Source data
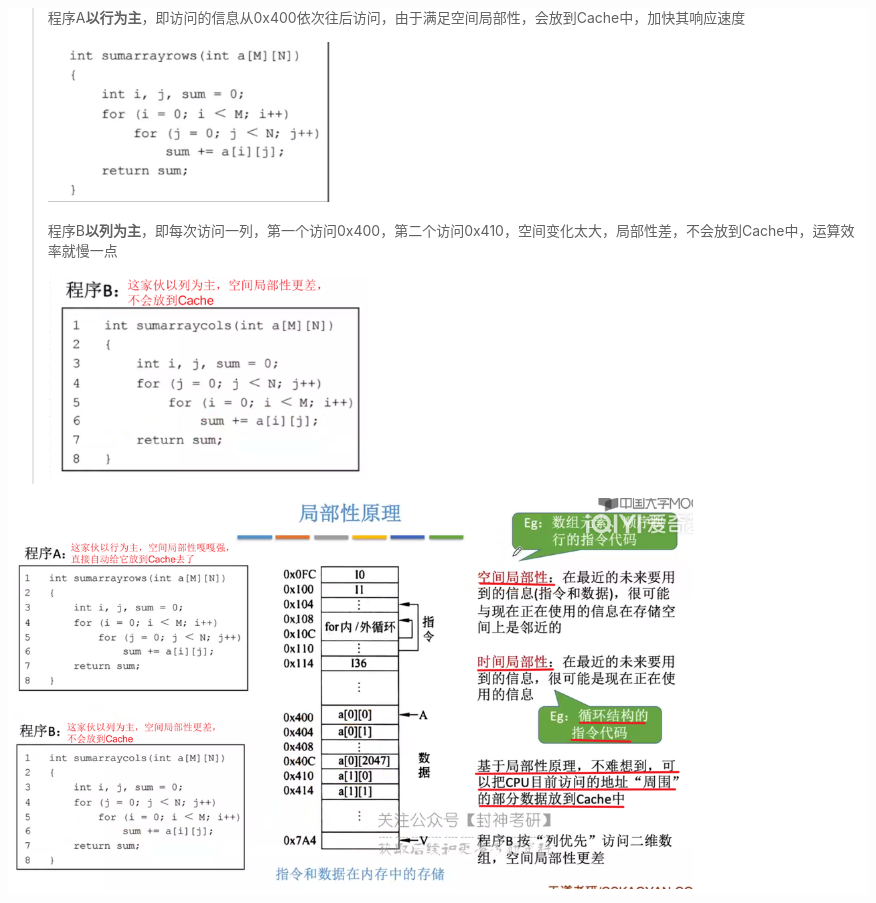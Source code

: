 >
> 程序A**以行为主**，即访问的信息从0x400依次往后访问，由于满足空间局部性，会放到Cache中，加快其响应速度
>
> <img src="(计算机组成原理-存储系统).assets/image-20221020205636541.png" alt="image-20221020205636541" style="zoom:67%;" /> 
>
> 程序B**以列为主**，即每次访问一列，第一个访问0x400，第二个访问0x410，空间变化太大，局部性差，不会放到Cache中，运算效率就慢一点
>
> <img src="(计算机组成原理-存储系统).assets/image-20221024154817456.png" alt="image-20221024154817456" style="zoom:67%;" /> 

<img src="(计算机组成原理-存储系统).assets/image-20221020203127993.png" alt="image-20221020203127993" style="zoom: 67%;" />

* * *

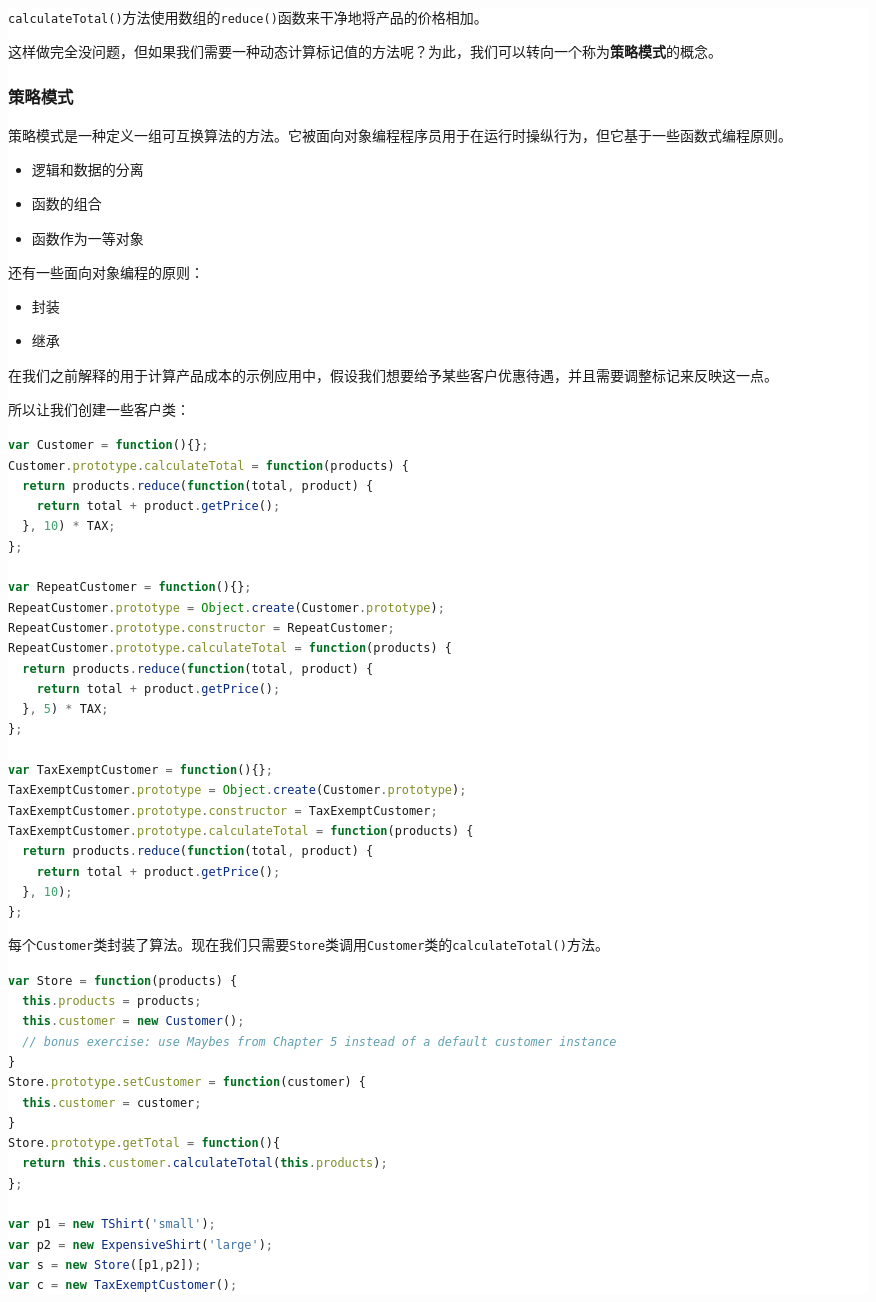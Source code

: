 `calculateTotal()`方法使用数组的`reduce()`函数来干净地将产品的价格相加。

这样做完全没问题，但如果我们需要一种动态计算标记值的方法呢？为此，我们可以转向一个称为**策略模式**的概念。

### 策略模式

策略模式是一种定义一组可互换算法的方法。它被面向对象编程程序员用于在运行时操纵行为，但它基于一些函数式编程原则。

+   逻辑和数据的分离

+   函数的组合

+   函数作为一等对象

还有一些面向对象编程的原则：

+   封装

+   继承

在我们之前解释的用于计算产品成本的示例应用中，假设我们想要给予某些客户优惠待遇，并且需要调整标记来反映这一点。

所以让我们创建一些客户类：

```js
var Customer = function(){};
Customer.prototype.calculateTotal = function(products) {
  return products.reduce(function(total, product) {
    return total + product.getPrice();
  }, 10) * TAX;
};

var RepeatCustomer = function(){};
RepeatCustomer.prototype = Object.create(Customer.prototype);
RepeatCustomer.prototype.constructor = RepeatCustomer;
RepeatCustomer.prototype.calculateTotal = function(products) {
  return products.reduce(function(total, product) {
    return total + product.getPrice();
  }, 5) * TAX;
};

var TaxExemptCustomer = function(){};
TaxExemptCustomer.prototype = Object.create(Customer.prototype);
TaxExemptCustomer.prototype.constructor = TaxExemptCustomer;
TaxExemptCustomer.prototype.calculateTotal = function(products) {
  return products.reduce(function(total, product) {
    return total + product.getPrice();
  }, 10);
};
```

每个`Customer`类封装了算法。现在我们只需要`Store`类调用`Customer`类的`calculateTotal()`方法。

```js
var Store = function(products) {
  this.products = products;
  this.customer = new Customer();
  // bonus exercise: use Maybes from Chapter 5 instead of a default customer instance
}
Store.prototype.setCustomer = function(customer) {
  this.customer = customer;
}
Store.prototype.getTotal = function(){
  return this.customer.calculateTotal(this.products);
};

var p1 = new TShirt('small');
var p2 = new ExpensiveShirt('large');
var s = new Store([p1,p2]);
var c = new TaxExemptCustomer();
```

---

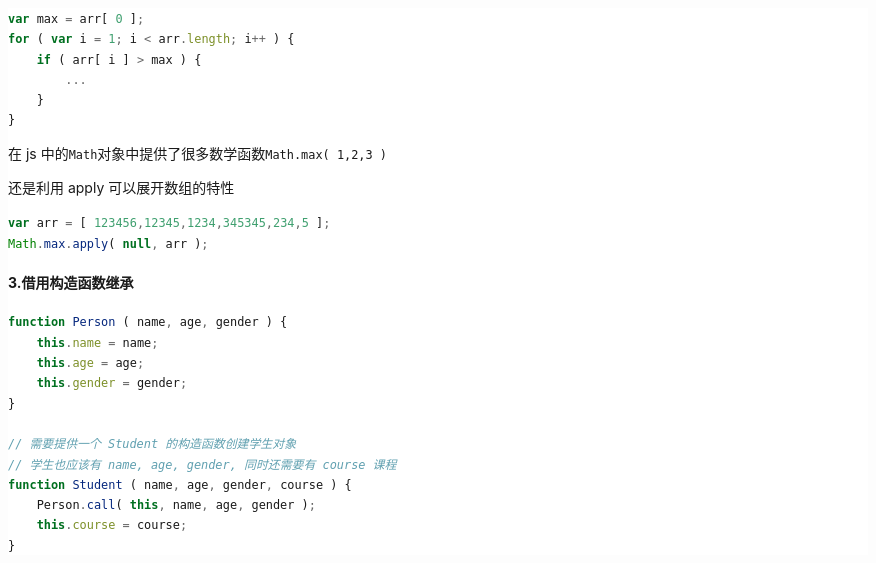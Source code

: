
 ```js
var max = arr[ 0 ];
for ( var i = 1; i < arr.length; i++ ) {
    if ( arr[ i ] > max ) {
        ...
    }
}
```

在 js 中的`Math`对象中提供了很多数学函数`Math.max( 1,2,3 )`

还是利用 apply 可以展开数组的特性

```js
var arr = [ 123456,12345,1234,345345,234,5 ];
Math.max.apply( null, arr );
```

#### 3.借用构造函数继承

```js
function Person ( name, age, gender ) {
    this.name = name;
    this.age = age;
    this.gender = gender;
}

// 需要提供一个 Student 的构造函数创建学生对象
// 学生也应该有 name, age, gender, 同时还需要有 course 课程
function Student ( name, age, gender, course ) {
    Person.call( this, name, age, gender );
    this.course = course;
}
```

— TASK TO CARRY OUT —
Whenever a line of the data holds the string "存储系统", pick that line out.

— REPLY —
> <img src="(计算机组成原理-存储系统).assets/image-20221020205636541.png" alt="image-20221020205636541" style="zoom:67%;" /> 
> <img src="(计算机组成原理-存储系统).assets/image-20221024154817456.png" alt="image-20221024154817456" style="zoom:67%;" /> 
<img src="(计算机组成原理-存储系统).assets/image-20221020203127993.png" alt="image-20221020203127993" style="zoom: 67%;" />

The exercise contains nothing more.